In an interview with Vodzilla, Denis Villeneuve explained the creative process while shooting most of “Enemy,” which involved tons of improvisation and “a controlled environment” where the actors, particularly Jake Gyllenhaal, could safely arrive at breakthrough character moments. While there was freedom to improvise, a lot of the script was painstakingly structured, adding precision to the characters and their motivations. Essentially, there is a method to the madness on a Denis Villeneuve set, which allowed him and cinematographer Nicolas Bolduc to work closely with the actors. He said:
“Most of the movie is shot in a studio, a very controlled environment … the scenes were very precise, but I wanted to improvise with the actors a lot and I did tons of takes. I was doing 25, 35, 40 takes with Jake Gyllenhaal trying to explore a deeper approach, to go in the verge of chaos and find a new way of acting. For that, I decided there would be no marks on the floor, the actors would be free in the environment and we worked with a little crane that was able to follow their movements.”

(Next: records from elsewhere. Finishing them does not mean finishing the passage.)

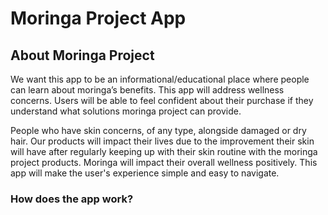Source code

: # Moringa Project App

<h2>About Moringa Project</h2>
<p>We want this app to be an informational/educational place where people can learn about moringa’s benefits. This app will address wellness concerns. Users will be able to feel confident about their purchase if they understand what solutions moringa project can provide. 

People who have skin concerns, of any type, alongside damaged or dry hair. Our products will impact their lives due to the improvement their skin will have after regularly keeping up with their skin routine with the moringa project products. Moringa will impact their overall wellness positively. This app will make the user's experience simple and easy to navigate. 
</p>

<h3>How does the app work?</h3>
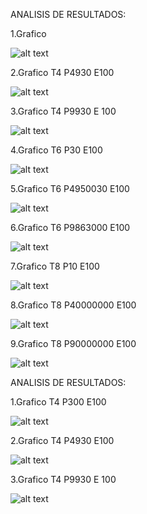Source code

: ANALISIS DE RESULTADOS:

1.Grafico

![alt text](./grafipcs/custom-focusme.png)

2.Grafico T4 P4930 E100

![alt text](./grafipcs/custom-focusmf.png)

3.Grafico T4 P9930 E 100

![alt text](./grafipcs/custom-focusml.png)

4.Grafico T6 P30 E100

![alt text](./grafipcs/custom-focus.png)

5.Grafico T6 P4950030 E100

![alt text](./grafipcs/custom-scan.png)

6.Grafico T6 P9863000 E100

![alt text](./grafipcs/custom-sort.png)

7.Grafico T8 P10 E100

![alt text](./grafipcs/fifo-focus.png)

8.Grafico T8 P40000000 E100

![alt text](./grafipcs/fifo-scan.png)

9.Grafico T8 P90000000 E100

![alt text](./grafipcs/fifo-sort.png)

ANALISIS DE RESULTADOS:

1.Grafico T4 P300 E100

![alt text](./grafipcs/random-focus.png)

2.Grafico T4 P4930 E100

![alt text](./grafipcs/random-scan.png)

3.Grafico T4 P9930 E 100

![alt text](./grafipcs/random-sort.png)
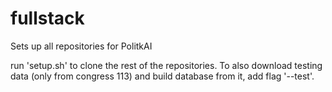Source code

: # fullstack
Sets up all repositories for PolitkAI

run 'setup.sh' to clone the rest of the repositories. To also download testing data (only from congress 113) and build database from it, add flag '--test'.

Instead of fostering an environment in which actors need to follow precise directorial instructions and unwillingly participate in several takes, Villeneuve made sure that there was ample room for collaboration and creative breakthrough. As the camera mostly followed Gyllenhaal, the scenes were lit in a way that allowed him to “find [his] own light,” granting him agency in terms of character portrayal. Moreover, while the storytelling was minutely controlled by Villeneuve, he was open to “exploring new ways of directing” when it came to collaborating with Gyllenhaal and the rest of the actors. This balanced process, which encouraged both structure and lawlessness, allowed “Enemy” to morph into the intellectually-stimulating fever dream of a movie it is.